Goodbye Pork Pie has been made twice so far, once in 1981, again in 2017 and what’s the bet it has at least one more remake in it? It offers too much of what we like in a movie for it not to come around again: a roadie, a few drinks, a bit of smoke, casual disrespect for stuffed shirts and authority figures.

It’s also one hell of a time capsule. Marvel at how different it all looks in 1981. Traffic officers in black and white cars, goods trains with hundreds of wagons rolling up and down the country. No Warehouse. No cookie cutter malls. No SUVs. It was before Rogernomics, it was before the water in the rivers got too dirty to drink. 

Can your whole country change more than you could conceivably imagine? Could things we perceive to be immutable and unyielding be remade? There’s your proof, right there on the screen. 
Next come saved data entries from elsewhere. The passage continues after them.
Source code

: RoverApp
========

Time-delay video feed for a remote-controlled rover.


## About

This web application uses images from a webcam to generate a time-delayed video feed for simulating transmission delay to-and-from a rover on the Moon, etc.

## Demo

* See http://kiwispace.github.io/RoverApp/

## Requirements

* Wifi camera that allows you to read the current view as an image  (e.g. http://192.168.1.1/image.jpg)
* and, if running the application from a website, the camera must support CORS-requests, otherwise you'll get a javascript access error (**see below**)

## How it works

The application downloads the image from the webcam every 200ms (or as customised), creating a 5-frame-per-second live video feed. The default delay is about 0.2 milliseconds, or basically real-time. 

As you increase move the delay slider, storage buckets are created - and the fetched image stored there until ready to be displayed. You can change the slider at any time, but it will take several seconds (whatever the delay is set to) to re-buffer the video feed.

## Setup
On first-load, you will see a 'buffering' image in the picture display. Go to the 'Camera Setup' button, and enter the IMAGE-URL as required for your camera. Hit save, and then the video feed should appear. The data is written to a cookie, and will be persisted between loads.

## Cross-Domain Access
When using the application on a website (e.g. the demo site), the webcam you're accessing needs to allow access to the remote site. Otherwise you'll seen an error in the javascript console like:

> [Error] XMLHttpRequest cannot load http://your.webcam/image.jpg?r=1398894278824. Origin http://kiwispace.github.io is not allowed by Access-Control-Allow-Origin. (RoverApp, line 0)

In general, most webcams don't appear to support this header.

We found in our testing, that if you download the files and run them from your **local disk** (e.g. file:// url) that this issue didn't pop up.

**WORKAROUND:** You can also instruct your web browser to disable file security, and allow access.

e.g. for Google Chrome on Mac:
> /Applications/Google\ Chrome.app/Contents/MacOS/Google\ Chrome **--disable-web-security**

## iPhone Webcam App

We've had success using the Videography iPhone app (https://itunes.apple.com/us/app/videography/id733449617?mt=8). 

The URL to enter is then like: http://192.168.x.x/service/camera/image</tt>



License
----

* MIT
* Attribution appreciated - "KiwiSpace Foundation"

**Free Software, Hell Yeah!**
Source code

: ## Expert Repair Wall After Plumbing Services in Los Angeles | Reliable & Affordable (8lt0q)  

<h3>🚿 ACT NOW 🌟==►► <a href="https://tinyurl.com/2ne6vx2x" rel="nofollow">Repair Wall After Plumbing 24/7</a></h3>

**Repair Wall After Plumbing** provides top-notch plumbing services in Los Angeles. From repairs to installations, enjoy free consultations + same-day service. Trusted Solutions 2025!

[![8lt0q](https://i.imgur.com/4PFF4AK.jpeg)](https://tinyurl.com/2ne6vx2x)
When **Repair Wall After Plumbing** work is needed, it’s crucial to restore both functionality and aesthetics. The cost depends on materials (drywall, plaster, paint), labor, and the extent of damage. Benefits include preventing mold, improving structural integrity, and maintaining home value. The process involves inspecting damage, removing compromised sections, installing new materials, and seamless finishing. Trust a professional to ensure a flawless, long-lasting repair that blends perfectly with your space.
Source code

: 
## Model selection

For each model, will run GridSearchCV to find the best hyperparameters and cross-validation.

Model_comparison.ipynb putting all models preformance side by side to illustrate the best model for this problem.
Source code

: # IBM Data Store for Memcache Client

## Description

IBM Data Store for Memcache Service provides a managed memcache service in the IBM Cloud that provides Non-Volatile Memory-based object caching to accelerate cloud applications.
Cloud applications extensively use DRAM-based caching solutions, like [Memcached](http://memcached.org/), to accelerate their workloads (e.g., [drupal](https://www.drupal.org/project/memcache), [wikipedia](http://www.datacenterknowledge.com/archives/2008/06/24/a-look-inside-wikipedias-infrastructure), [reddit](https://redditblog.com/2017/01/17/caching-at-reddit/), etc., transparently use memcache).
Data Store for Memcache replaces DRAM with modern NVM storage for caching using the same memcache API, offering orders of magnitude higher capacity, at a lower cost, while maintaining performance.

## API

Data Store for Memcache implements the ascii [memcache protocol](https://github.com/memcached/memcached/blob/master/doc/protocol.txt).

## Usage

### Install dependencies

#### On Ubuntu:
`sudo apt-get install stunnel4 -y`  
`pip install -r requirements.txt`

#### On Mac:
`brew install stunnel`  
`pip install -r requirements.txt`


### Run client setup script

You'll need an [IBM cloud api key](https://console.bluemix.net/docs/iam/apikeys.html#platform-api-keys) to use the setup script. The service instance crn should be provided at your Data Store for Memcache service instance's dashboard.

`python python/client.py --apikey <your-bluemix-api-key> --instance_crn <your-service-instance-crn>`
I’m imagining a 2030 remake.  The original opens with our hero mooching down the street in Kaitaia, picking up someone’s wallet, using their cards to rent a yellow mini for the fun of it and before long we’re in a headlong plunge through New Zealand, much of the story driven forward by failing to pay for petrol and getting in trouble for that, evading the cops, selling parts of the car to get more money, careening headlong towards Invercargill in search of love and reconciliation.

The search for love and patching things up is an eternal human quest but would there be petrol in a 2030 version? Would there even be a yellow mini? And if they didn’t need money or petrol would there be any police or car chases? 

Want to go to Invercargill? Take the electric train. There’s one leaving in half an hour because they go everywhere all the time now. They won’t need to sneak on board, their Universal Basic Income will cover the very affordable ticket.

If it still has to be a yellow mini, it’ll be a nice quiet e-vehicle, and they won’t need to steal fuel because hooking up at the power station will be cheap as chips.

They really would have to work at getting into trouble, but assuming they end up being chased by a cop on their, let’s say, yellow e-bikes, maybe they might give him the slip by pedalling into Horopito’s  legendary car cemetery. Check out all the SUVs and utes, stacked up here ten high bro. No one drives a petrol car any more.

In the original, their mate in Wellington has a chop-shop garage that looks as freezing as Aro Street in February. But not in the remake. Insulated and retrofitted, the place is warm as toast. No fires burning in 44 gallon drums. 

Where’s Claire, the hitchhiker? Claire’s not in this one, she’s too busy with her conservation corps job getting rid of rats and possums and restoring wetlands.

When the train hits the coast we might pull out to a nice high drone shot and see all the marine energy farms. The countryside will look different too. Paddocks full of trees and is that permaculture farming you see? You bet. In a world living on synthetic food, grass-grown produce fetches a premium that makes the whole thing viable. 

You may say I’m a dreamer but if I wasn’t right now, I’d be the only one. Everything really is on the table as the government gets ready to spend billions on a kneecapped economy. Look at all those wish lists.

Maybe now we can do what we’ve been told until now would be “nice to do but just too expensive”, namely, tackling the climate crisis, and in the process making life better for everyone.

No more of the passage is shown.